── STORED DATA ──

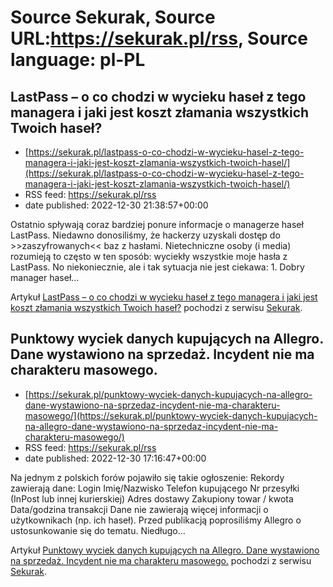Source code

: # Source Sekurak, Source URL:https://sekurak.pl/rss, Source language: pl-PL

## LastPass – o co chodzi w wycieku haseł z tego managera i jaki jest koszt złamania wszystkich Twoich haseł?
 - [https://sekurak.pl/lastpass-o-co-chodzi-w-wycieku-hasel-z-tego-managera-i-jaki-jest-koszt-zlamania-wszystkich-twoich-hasel/](https://sekurak.pl/lastpass-o-co-chodzi-w-wycieku-hasel-z-tego-managera-i-jaki-jest-koszt-zlamania-wszystkich-twoich-hasel/)
 - RSS feed: https://sekurak.pl/rss
 - date published: 2022-12-30 21:38:57+00:00

<p>Ostatnio spływają coraz bardziej ponure informacje o managerze haseł LastPass. Niedawno donosiliśmy, że hackerzy uzyskali dostęp do >>zaszyfrowanych&#60;&#60; baz z hasłami. Nietechniczne osoby (i media) rozumieją to często w ten sposób: wyciekły wszystkie moje hasła z LastPass. No niekoniecznie, ale i tak sytuacja nie jest ciekawa: 1. Dobry manager haseł...</p>
<p>Artykuł <a href="https://sekurak.pl/lastpass-o-co-chodzi-w-wycieku-hasel-z-tego-managera-i-jaki-jest-koszt-zlamania-wszystkich-twoich-hasel/" rel="nofollow">LastPass &#8211; o co chodzi w wycieku haseł z tego managera i jaki jest koszt złamania wszystkich Twoich haseł?</a> pochodzi z serwisu <a href="https://sekurak.pl" rel="nofollow">Sekurak</a>.</p>

## Punktowy wyciek danych kupujących na Allegro. Dane wystawiono na sprzedaż. Incydent nie ma charakteru masowego.
 - [https://sekurak.pl/punktowy-wyciek-danych-kupujacych-na-allegro-dane-wystawiono-na-sprzedaz-incydent-nie-ma-charakteru-masowego/](https://sekurak.pl/punktowy-wyciek-danych-kupujacych-na-allegro-dane-wystawiono-na-sprzedaz-incydent-nie-ma-charakteru-masowego/)
 - RSS feed: https://sekurak.pl/rss
 - date published: 2022-12-30 17:16:47+00:00

<p>Na jednym z polskich forów pojawiło się takie ogłoszenie: Rekordy zawierają dane: Login Imię/Nazwisko Telefon kupującego Nr przesyłki (InPost lub innej kurierskiej) Adres dostawy Zakupiony towar / kwota Data/godzina transakcji Dane nie zawierają więcej informacji o użytkownikach (np. ich haseł). Przed publikacją poprosiliśmy Allegro o ustosunkowanie się do tematu. Niedługo...</p>
<p>Artykuł <a href="https://sekurak.pl/punktowy-wyciek-danych-kupujacych-na-allegro-dane-wystawiono-na-sprzedaz-incydent-nie-ma-charakteru-masowego/" rel="nofollow">Punktowy wyciek danych kupujących na Allegro. Dane wystawiono na sprzedaż. Incydent nie ma charakteru masowego.</a> pochodzi z serwisu <a href="https://sekurak.pl" rel="nofollow">Sekurak</a>.</p>
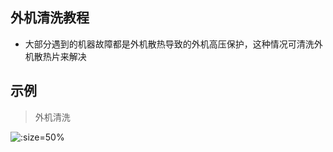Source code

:## 外机清洗教程

*  大部分遇到的机器故障都是外机散热导致的外机高压保护，这种情况可清洗外机散热片来解决

## 示例

> 外机清洗

![](https://gitee.com/GaloisFields/WORKFLOWS4COMPANY/raw/master/resources/pic/equipment/教程外机设备清洗.jpeg ':size=50%')
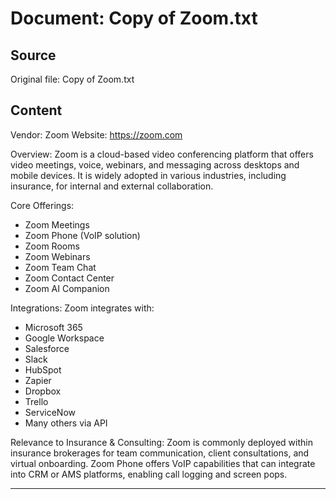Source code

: # Document: Copy of Zoom.txt

## Source
Original file: Copy of Zoom.txt

## Content
Vendor: Zoom
Website: https://zoom.com

Overview:
Zoom is a cloud-based video conferencing platform that offers video meetings, voice, webinars, and messaging across desktops and mobile devices. It is widely adopted in various industries, including insurance, for internal and external collaboration.

Core Offerings:
- Zoom Meetings
- Zoom Phone (VoIP solution)
- Zoom Rooms
- Zoom Webinars
- Zoom Team Chat
- Zoom Contact Center
- Zoom AI Companion

Integrations:
Zoom integrates with:
- Microsoft 365
- Google Workspace
- Salesforce
- Slack
- HubSpot
- Zapier
- Dropbox
- Trello
- ServiceNow
- Many others via API

Relevance to Insurance & Consulting:
Zoom is commonly deployed within insurance brokerages for team communication, client consultations, and virtual onboarding. Zoom Phone offers VoIP capabilities that can integrate into CRM or AMS platforms, enabling call logging and screen pops.

-----

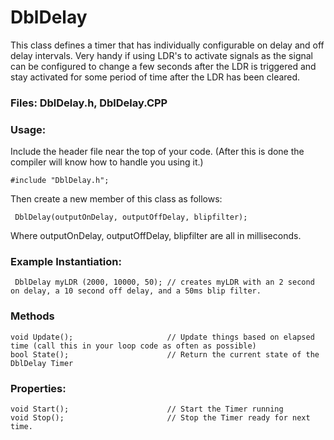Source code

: # DblDelay

This class defines a timer that has individually configurable on delay and off delay intervals.
Very handy if using LDR's to activate signals as the signal can be configured to change a few seconds after the LDR is triggered
and stay activated for some period of time after the LDR has been cleared.

### Files: DblDelay.h, DblDelay.CPP

### Usage:
Include the header file near the top of your code. (After this is done the compiler will know how to handle you using it.)

    #include "DblDelay.h";

Then create a new member of this class as follows:

     DblDelay(outputOnDelay, outputOffDelay, blipfilter);

Where outputOnDelay, outputOffDelay, blipfilter are all in milliseconds.

### Example Instantiation:
     DblDelay myLDR (2000, 10000, 50); // creates myLDR with an 2 second on delay, a 10 second off delay, and a 50ms blip filter.

### Methods
    void Update();                     // Update things based on elapsed time (call this in your loop code as often as possible)
    bool State();                      // Return the current state of the DblDelay Timer


### Properties:
    void Start();                      // Start the Timer running
    void Stop();                       // Stop the Timer ready for next time.
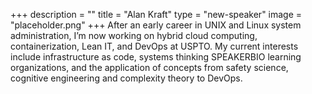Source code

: +++
description = ""
title = "Alan Kraft"
type = "new-speaker"
image = "placeholder.png"
+++
After an early career in UNIX and Linux system administration, I’m now working on hybrid cloud computing, containerization, Lean IT, and DevOps at USPTO. My current interests include infrastructure as code, systems thinking SPEAKERBIO learning organizations, and the application of concepts from safety science, cognitive engineering and complexity theory to DevOps.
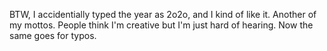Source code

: BTW, I accidentially typed the year as 2o2o, and I kind of like it. Another of my mottos. People think I'm creative but I'm just hard of hearing. Now the same goes for typos. 
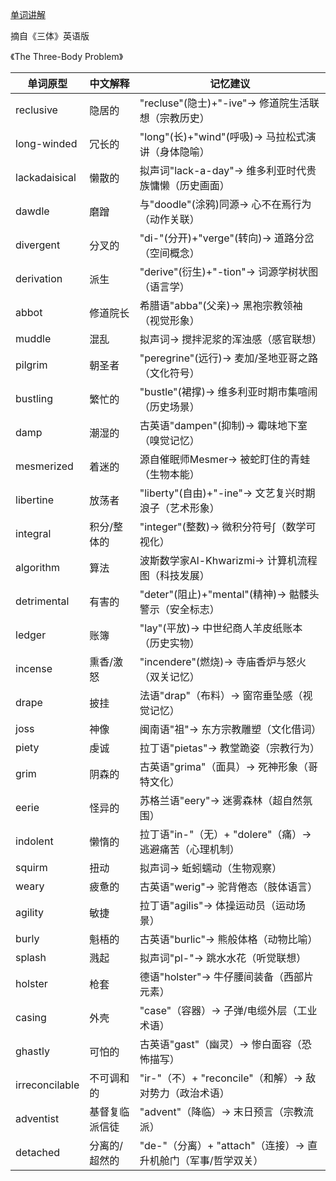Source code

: [单词讲解]()

摘自《三体》英语版

《The Three-Body Problem》

| 单词原型        | 中文解释               | 记忆建议                                   |
|---------------|----------------------|------------------------------------------|
| reclusive     | 隐居的               | "recluse"(隐士)+"-ive"→ 修道院生活联想（宗教历史）      |
| long-winded   | 冗长的               | "long"(长)+"wind"(呼吸)→ 马拉松式演讲（身体隐喻）     |
| lackadaisical | 懒散的               | 拟声词"lack-a-day"→ 维多利亚时代贵族慵懒（历史画面）    |
| dawdle        | 磨蹭                 | 与"doodle"(涂鸦)同源→ 心不在焉行为（动作关联）        |
| divergent     | 分叉的               | "di-"(分开)+"verge"(转向)→ 道路分岔（空间概念）      |
| derivation    | 派生                 | "derive"(衍生)+"-tion"→ 词源学树状图（语言学）      |
| abbot         | 修道院长             | 希腊语"abba"(父亲)→ 黑袍宗教领袖（视觉形象）          |
| muddle        | 混乱                 | 拟声词→ 搅拌泥浆的浑浊感（感官联想）                 |
| pilgrim       | 朝圣者               | "peregrine"(远行)→ 麦加/圣地亚哥之路（文化符号）      |
| bustling      | 繁忙的               | "bustle"(裙撑)→ 维多利亚时期市集喧闹（历史场景）       |
| damp          | 潮湿的               | 古英语"dampen"(抑制)→ 霉味地下室（嗅觉记忆）          |
| mesmerized    | 着迷的               | 源自催眠师Mesmer→ 被蛇盯住的青蛙（生物本能）           |
| libertine     | 放荡者               | "liberty"(自由)+"-ine"→ 文艺复兴时期浪子（艺术形象）    |
| integral      | 积分/整体的          | "integer"(整数)→ 微积分符号∫（数学可视化）           |
| algorithm     | 算法                 | 波斯数学家Al-Khwarizmi→ 计算机流程图（科技发展）      |
| detrimental   | 有害的               | "deter"(阻止)+"mental"(精神)→ 骷髅头警示（安全标志）   |
| ledger        | 账簿                 | "lay"(平放)→ 中世纪商人羊皮纸账本（历史实物）          |
| incense       | 熏香/激怒            | "incendere"(燃烧)→ 寺庙香炉与怒火（双关记忆）          |
| drape           | 披挂                 | 法语"drap"（布料）→ 窗帘垂坠感（视觉记忆）             |
| joss            | 神像                 | 闽南语"祖"→ 东方宗教雕塑（文化借词）                   |
| piety           | 虔诚                 | 拉丁语"pietas"→ 教堂跪姿（宗教行为）                  |
| grim            | 阴森的               | 古英语"grima"（面具）→ 死神形象（哥特文化）              |
| eerie           | 怪异的               | 苏格兰语"eery"→ 迷雾森林（超自然氛围）                  |
| indolent        | 懒惰的               | 拉丁语"in-"（无）+ "dolere"（痛）→ 逃避痛苦（心理机制）   |
| squirm          | 扭动                 | 拟声词→ 蚯蚓蠕动（生物观察）                        |
| weary           | 疲惫的               | 古英语"werig"→ 驼背倦态（肢体语言）                   |
| agility         | 敏捷                 | 拉丁语"agilis"→ 体操运动员（运动场景）                 |
| burly           | 魁梧的               | 古英语"burlic"→ 熊般体格（动物比喻）                  |
| splash          | 溅起                 | 拟声词"pl-"→ 跳水水花（听觉联想）                     |
| holster         | 枪套                 | 德语"holster"→ 牛仔腰间装备（西部片元素）               |
| casing          | 外壳                 | "case"（容器）→ 子弹/电缆外层（工业术语）               |
| ghastly         | 可怕的               | 古英语"gast"（幽灵）→ 惨白面容（恐怖描写）               |
| irreconcilable  | 不可调和的           | "ir-"（不）+ "reconcile"（和解）→ 敌对势力（政治术语）    |
| adventist       | 基督复临派信徒         | "advent"（降临）→ 末日预言（宗教流派）                 |
| detached        | 分离的/超然的         | "de-"（分离）+ "attach"（连接）→ 直升机舱门（军事/哲学双关） |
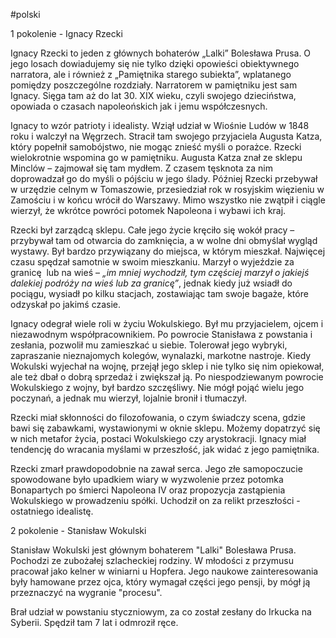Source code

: #polski 

1 pokolenie - Ignacy Rzecki

Ignacy Rzecki to jeden z głównych bohaterów „Lalki” Bolesława Prusa. O jego losach dowiadujemy się nie tylko dzięki opowieści obiektywnego narratora, ale i również z „Pamiętnika starego subiekta”, wplatanego pomiędzy poszczególne rozdziały. Narratorem w pamiętniku jest sam Ignacy. Sięga tam aż do lat 30. XIX wieku, czyli swojego dzieciństwa, opowiada o czasach napoleońskich jak i jemu współczesnych.

Ignacy to wzór patrioty i idealisty. Wziął udział w Wiośnie Ludów w 1848 roku i walczył na Węgrzech. Stracił tam swojego przyjaciela Augusta Katza, który popełnił samobójstwo, nie mogąc znieść myśli o porażce. Rzecki wielokrotnie wspomina go w pamiętniku. Augusta Katza znał ze sklepu Minclów – zajmował się tam mydłem. Z czasem tęsknota za nim doprowadzał go do myśli o pójściu w jego ślady. Później Rzecki przebywał w urzędzie celnym w Tomaszowie, przesiedział rok w rosyjskim więzieniu w Zamościu i w końcu wrócił do Warszawy. Mimo wszystko nie zwątpił i ciągle wierzył, że wkrótce powróci potomek Napoleona i wybawi ich kraj.

Rzecki był zarządcą sklepu. Całe jego życie kręciło się wokół pracy – przybywał tam od otwarcia do zamknięcia, a w wolne dni obmyślał wygląd wystawy. Był bardzo przywiązany do miejsca, w którym mieszkał. Najwięcej czasu spędzał samotnie w swoim mieszkaniu. Marzył o wyjeździe za granicę  lub na wieś – _„im mniej wychodził, tym częściej marzył o jakiejś dalekiej podróży na wieś lub za granicę”_, jednak kiedy już wsiadł do pociągu, wysiadł po kilku stacjach, zostawiając tam swoje bagaże, które odzyskał po jakimś czasie.

Ignacy odegrał wiele roli w życiu Wokulskiego. Był mu przyjacielem, ojcem i niezawodnym współpracownikiem. Po powrocie Stanisława z powstania i zesłania, pozwolił mu zamieszkać u siebie. Tolerował jego wybryki, zapraszanie nieznajomych kolegów, wynalazki, markotne nastroje. Kiedy Wokulski wyjechał na wojnę, przejął jego sklep i nie tylko się nim opiekował, ale też dbał o dobrą sprzedaż i zwiększał ją. Po niespodziewanym powrocie Wokulskiego z wojny, był bardzo szczęśliwy. Nie mógł pojąć wielu jego poczynań, a jednak mu wierzył, lojalnie bronił i tłumaczył.

Rzecki miał skłonności do filozofowania, o czym świadczy scena, gdzie bawi się zabawkami, wystawionymi w oknie sklepu. Możemy dopatrzyć się w nich metafor życia, postaci Wokulskiego czy arystokracji. Ignacy miał tendencję do wracania myślami w przeszłość, jak widać z jego pamiętnika.

Rzecki zmarł prawdopodobnie na zawał serca. Jego złe samopoczucie spowodowane było upadkiem wiary w wyzwolenie przez potomka Bonapartych po śmierci Napoleona IV oraz propozycja zastąpienia Wokulskiego w prowadzeniu spółki. Uchodził on za relikt przeszłości - ostatniego idealistę.


2 pokolenie - Stanisław Wokulski

Stanisław Wokulski jest głównym bohaterem "Lalki" Bolesława Prusa. Pochodzi ze zubożałej szlacheckiej rodziny. W młodości z przymusu pracował jako kelner w winiarni u Hopfera. Jego naukowe zainteresowania były hamowane przez ojca, który wymagał części jego pensji, by mógł ją przeznaczyć na wygranie "procesu".

Brał udział w powstaniu styczniowym, za co został zesłany do Irkucka na Syberii. Spędził tam 7 lat i odmroził ręce.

───

=== PROBLEM DETAILS ===
Above are the records. Copy the lines beginning at the one that has "Include the header" and ending with the one that has "DblDelay myLDR (2000, 10000, 50);", unchanged.

=== ANSWER SECTION ===
Include the header file near the top of your code. (After this is done the compiler will know how to handle you using it.)

    #include "DblDelay.h";

Then create a new member of this class as follows:

     DblDelay(outputOnDelay, outputOffDelay, blipfilter);

Where outputOnDelay, outputOffDelay, blipfilter are all in milliseconds.

### Example Instantiation:
     DblDelay myLDR (2000, 10000, 50); // creates myLDR with an 2 second on delay, a 10 second off delay, and a 50ms blip filter.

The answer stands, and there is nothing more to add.